» What is being asked
At the line containing "This love has taken its toll on me \\", begin repeating lines exactly, and stop only after the final line of the records below.

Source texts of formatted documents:
= = = = =

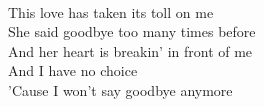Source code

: \\
This love has taken its toll on me \\
She said goodbye too many times before \\
And her heart is breakin' in front of me \\
And I have no choice \\
'Cause I won't say goodbye anymore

= = = = =

» Solution for this task
This love has taken its toll on me \\
She said goodbye too many times before \\
And her heart is breakin' in front of me \\
And I have no choice \\
'Cause I won't say goodbye anymore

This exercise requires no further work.